◆ Your instructions
The listing below begins with the first line you should copy; stop after the line containing "13 & C & 220/660", and drop every picture.

*****

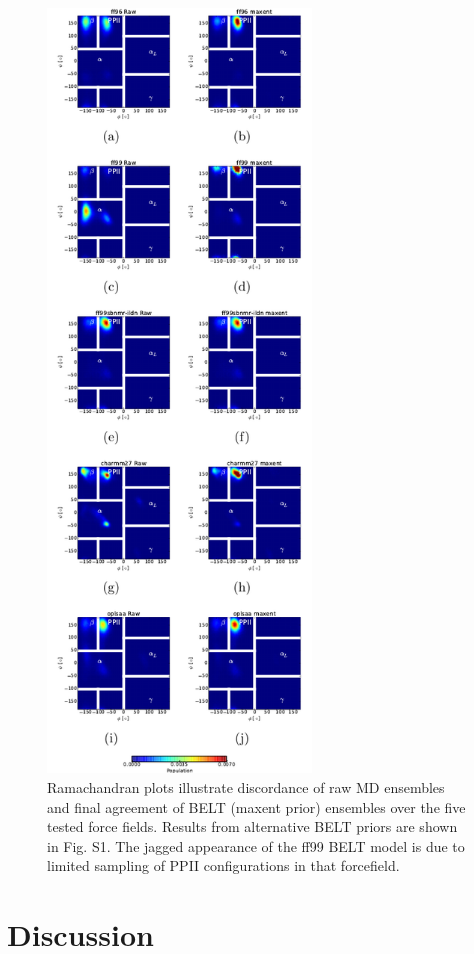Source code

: \documentclass[12pt]{article}
\begin{document}
\begin{figure}

\includegraphics[height=20.25cm]{figure_layouts/figure4.pdf}

\caption{
Ramachandran plots illustrate discordance of raw MD ensembles and final agreement of BELT (maxent prior) ensembles over the five tested force fields. Results from alternative BELT priors are shown in Fig. S1.  The jagged appearance of the ff99 BELT model is due to limited sampling of PPII configurations in that forcefield.  
}
\label{figure:Rama}
\end{figure}

\section*{Discussion}
\end{document}
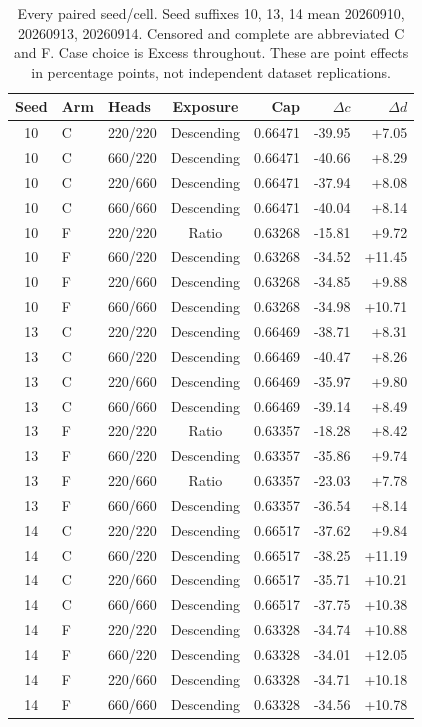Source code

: \begin{table}[H]\centering\small
\caption{Every paired seed/cell. Seed suffixes 10, 13, 14 mean 20260910, 20260913, 20260914. Censored and complete are abbreviated C and F. Case choice is Excess throughout. These are point effects in percentage points, not independent dataset replications.}\label{tab:seed-v12-all}
\begin{tabular}{cllcrrr}\toprule
Seed & Arm & Heads & Exposure & Cap & $\Delta c$ & $\Delta d$\\\midrule
10 & C & 220/220 & Descending & 0.66471 & -39.95 & +7.05 \\
10 & C & 660/220 & Descending & 0.66471 & -40.66 & +8.29 \\
10 & C & 220/660 & Descending & 0.66471 & -37.94 & +8.08 \\
10 & C & 660/660 & Descending & 0.66471 & -40.04 & +8.14 \\
10 & F & 220/220 & Ratio & 0.63268 & -15.81 & +9.72 \\
10 & F & 660/220 & Descending & 0.63268 & -34.52 & +11.45 \\
10 & F & 220/660 & Descending & 0.63268 & -34.85 & +9.88 \\
10 & F & 660/660 & Descending & 0.63268 & -34.98 & +10.71 \\
13 & C & 220/220 & Descending & 0.66469 & -38.71 & +8.31 \\
13 & C & 660/220 & Descending & 0.66469 & -40.47 & +8.26 \\
13 & C & 220/660 & Descending & 0.66469 & -35.97 & +9.80 \\
13 & C & 660/660 & Descending & 0.66469 & -39.14 & +8.49 \\
13 & F & 220/220 & Ratio & 0.63357 & -18.28 & +8.42 \\
13 & F & 660/220 & Descending & 0.63357 & -35.86 & +9.74 \\
13 & F & 220/660 & Ratio & 0.63357 & -23.03 & +7.78 \\
13 & F & 660/660 & Descending & 0.63357 & -36.54 & +8.14 \\
14 & C & 220/220 & Descending & 0.66517 & -37.62 & +9.84 \\
14 & C & 660/220 & Descending & 0.66517 & -38.25 & +11.19 \\
14 & C & 220/660 & Descending & 0.66517 & -35.71 & +10.21 \\
14 & C & 660/660 & Descending & 0.66517 & -37.75 & +10.38 \\
14 & F & 220/220 & Descending & 0.63328 & -34.74 & +10.88 \\
14 & F & 660/220 & Descending & 0.63328 & -34.01 & +12.05 \\
14 & F & 220/660 & Descending & 0.63328 & -34.71 & +10.18 \\
14 & F & 660/660 & Descending & 0.63328 & -34.56 & +10.78 \\
\bottomrule\end{tabular}\end{table}

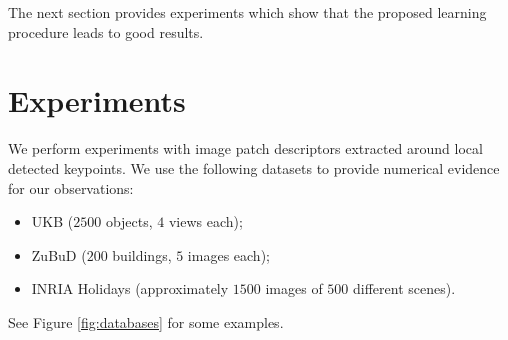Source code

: \documentclass[10pt,conference,a4paper]{IEEEtran}
\begin{document}
		The next section provides experiments which show that the proposed learning procedure leads to good results.

	\section{Experiments}
		We perform experiments with image patch descriptors extracted around local detected keypoints.
		We use the following datasets to provide numerical evidence for our observations:
		\begin{itemize}
			\item
				UKB \cite{ukb} ($2500$ objects, $4$ views each);
			\item
				ZuBuD \cite{zubud} ($200$ buildings, $5$ images each);
			\item
				INRIA Holidays \cite{holidays}
				(approximately $1500$ images of $500$ different scenes).
		\end{itemize}
		See Figure \ref{fig:databases} for some examples.
\end{document}

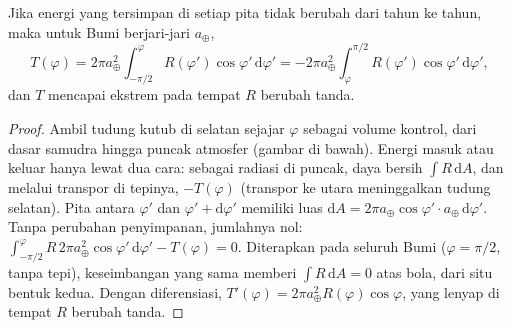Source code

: \begin{proposition}\label{prop:b1:radiation-heat-transport:mht}
Jika energi yang tersimpan di setiap pita  tidak berubah dari tahun ke tahun, maka untuk Bumi berjari-jari $a_\oplus$,
\[
  T(\varphi) = 2\pi a_\oplus^2\int_{-\pi/2}^{\varphi} R(\varphi')\cos\varphi'\,
  \mathrm d\varphi' = -2\pi a_\oplus^2\int_{\varphi}^{\pi/2} R(\varphi')\cos
  \varphi'\,\mathrm d\varphi' ,
\]
dan $T$ mencapai ekstrem pada  tempat $R$ berubah tanda.
\end{proposition}

\begin{proof}
Ambil tudung kutub di selatan sejajar $\varphi$ sebagai volume kontrol, dari dasar
samudra hingga puncak atmosfer (gambar di bawah). Energi masuk atau keluar hanya lewat dua cara:
sebagai radiasi di puncak, daya bersih
$\int R\,\mathrm dA$, dan melalui transpor di tepinya, $-T(\varphi)$ (transpor ke utara
meninggalkan tudung selatan). Pita antara $\varphi'$ dan
$\varphi' + \mathrm d\varphi'$ memiliki luas $\mathrm dA = 2\pi a_\oplus\cos\varphi'
\cdot a_\oplus\,\mathrm d\varphi'$. Tanpa perubahan penyimpanan, jumlahnya nol:
$\int_{-\pi/2}^{\varphi} R\,2\pi a_\oplus^2\cos\varphi'\,\mathrm d\varphi' -
T(\varphi) = 0$. Diterapkan pada seluruh Bumi ($\varphi = \pi/2$, tanpa tepi), keseimbangan yang sama
memberi $\int R\,\mathrm dA = 0$ atas bola, dari situ bentuk kedua.
Dengan diferensiasi, $T'(\varphi) = 2\pi a_\oplus^2 R(\varphi)\cos\varphi$, yang
lenyap di tempat $R$ berubah tanda.
\end{proof}

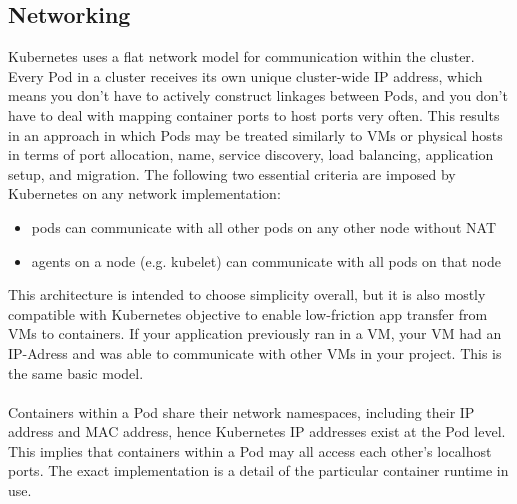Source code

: \subsection{Networking}
Kubernetes uses a flat network model for communication within the cluster. Every Pod in a cluster receives its own unique cluster-wide IP address, which means you don't have to actively construct linkages between Pods, and you don't have to deal with mapping container ports to host ports very often. This results in an approach in which Pods may be treated similarly to VMs or physical hosts in terms of port allocation, name, service discovery, load balancing, application setup, and migration. The following two essential criteria are imposed by Kubernetes on any network implementation: 
\begin{itemize}
    \item pods can communicate with all other pods on any other node without NAT
    \item agents on a node (e.g. kubelet) can communicate with all pods on that node
\end{itemize}

\noindent This architecture is intended to choose simplicity overall, but it is also mostly compatible with Kubernetes objective to enable low-friction app transfer from VMs to containers. If your application previously ran in a VM, your VM had an IP-Adress and was able to communicate with other VMs in your project. This is the same basic model.
\\\\Containers within a Pod share their network namespaces, including their IP address and MAC address, hence Kubernetes IP addresses exist at the Pod level. This implies that containers within a Pod may all access each other's localhost ports. The exact implementation is a detail of the particular container runtime in use.\cite{Kubernetes_network:2022}
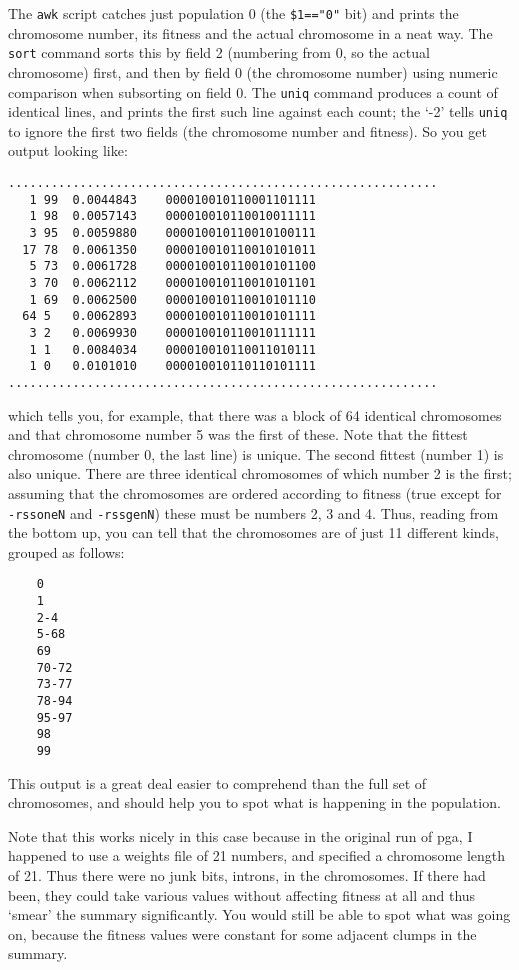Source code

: The \verb|awk| script catches just population 0 (the \verb|$1=="0"|
bit) and prints the chromosome number, its fitness and the actual
chromosome in a neat way. The \verb|sort| command sorts this by field
2 (numbering from 0, so the actual chromosome) first, and then by
field 0 (the chromosome number) using numeric comparison when
subsorting on field 0. The \verb|uniq| command produces a count of
identical lines, and prints the first such line against each count;
the `-2' tells \verb|uniq| to ignore the first two fields (the
chromosome number and fitness). So you get output looking like:
\begin{verbatim}
............................................................
   1 99  0.0044843    000010010110001101111
   1 98  0.0057143    000010010110010011111
   3 95  0.0059880    000010010110010100111
  17 78  0.0061350    000010010110010101011
   5 73  0.0061728    000010010110010101100
   3 70  0.0062112    000010010110010101101
   1 69  0.0062500    000010010110010101110
  64 5   0.0062893    000010010110010101111
   3 2   0.0069930    000010010110010111111
   1 1   0.0084034    000010010110011010111
   1 0   0.0101010    000010010110110101111
............................................................
\end{verbatim}
which tells you, for example, that there was a block of 64 identical
chromosomes and that chromosome number 5 was the first of these. Note
that the fittest chromosome (number 0, the last line) is unique. The
second fittest (number 1) is also unique. There are three identical
chromosomes of which number 2 is the first; assuming that the chromosomes
are ordered according to fitness (true except for \verb|-rssoneN| and
\verb|-rssgenN|) these must be numbers 2, 3 and 4. Thus, reading from 
the bottom up, you can tell that the chromosomes are of just 11
different kinds, grouped as follows:
\begin{verbatim}
    0
    1
    2-4
    5-68
    69
    70-72
    73-77
    78-94
    95-97
    98
    99
\end{verbatim}
This output is a great deal easier to comprehend than the full set
of chromosomes, and should help you to spot what is happening in the
population.

Note that this works nicely in this case because in the original run of
pga, I happened to use a weights file of 21 numbers, and specified
a chromosome length of 21. Thus there were no junk bits, introns, in the
chromosomes. If there had been, they could take various values without
affecting fitness at all and thus `smear' the summary significantly.
You would still be able to spot what was going on, because the fitness
values were constant for some adjacent clumps in the summary.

*****

◆ Exercise response
Source code

: \documentclass[12pt]{article}
\begin{document}
\begin{figure}

\includegraphics[height=20.25cm]{figure_layouts/figure4.pdf}

\caption{
Ramachandran plots illustrate discordance of raw MD ensembles and final agreement of BELT (maxent prior) ensembles over the five tested force fields. Results from alternative BELT priors are shown in Fig. S1.  The jagged appearance of the ff99 BELT model is due to limited sampling of PPII configurations in that forcefield.  
}
\label{figure:Rama}
\end{figure}

\section*{Discussion}
\end{document}
Source code

: \begin{table}[H]\centering\small
\caption{Every paired seed/cell. Seed suffixes 10, 13, 14 mean 20260910, 20260913, 20260914. Censored and complete are abbreviated C and F. Case choice is Excess throughout. These are point effects in percentage points, not independent dataset replications.}\label{tab:seed-v12-all}
\begin{tabular}{cllcrrr}\toprule
Seed & Arm & Heads & Exposure & Cap & $\Delta c$ & $\Delta d$\\\midrule
10 & C & 220/220 & Descending & 0.66471 & -39.95 & +7.05 \\
10 & C & 660/220 & Descending & 0.66471 & -40.66 & +8.29 \\
10 & C & 220/660 & Descending & 0.66471 & -37.94 & +8.08 \\
10 & C & 660/660 & Descending & 0.66471 & -40.04 & +8.14 \\
10 & F & 220/220 & Ratio & 0.63268 & -15.81 & +9.72 \\
10 & F & 660/220 & Descending & 0.63268 & -34.52 & +11.45 \\
10 & F & 220/660 & Descending & 0.63268 & -34.85 & +9.88 \\
10 & F & 660/660 & Descending & 0.63268 & -34.98 & +10.71 \\
13 & C & 220/220 & Descending & 0.66469 & -38.71 & +8.31 \\
13 & C & 660/220 & Descending & 0.66469 & -40.47 & +8.26 \\
13 & C & 220/660 & Descending & 0.66469 & -35.97 & +9.80 \\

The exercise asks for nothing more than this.